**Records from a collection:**
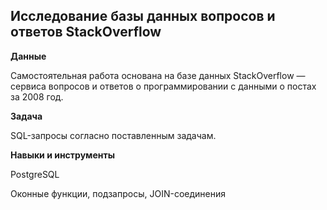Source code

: ## Исследование базы данных вопросов и ответов StackOverflow

**Данные**

 Самостоятельная работа основана на базе данных StackOverflow — сервиса вопросов и ответов о программировании с данными о постах за 2008 год.


**Задача**   

 SQL-запросы согласно поставленным задачам.

**Навыки и инструменты**  

PostgreSQL

Oконные функции, подзапросы, JOIN-соединения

**Your objective:**
Give back exactly the lines from the one containing "SQL-запросы согласно поставленным задачам." through the last line of the records.

**Solution to this exercise:**
 SQL-запросы согласно поставленным задачам.

**Навыки и инструменты**  

PostgreSQL

Oконные функции, подзапросы, JOIN-соединения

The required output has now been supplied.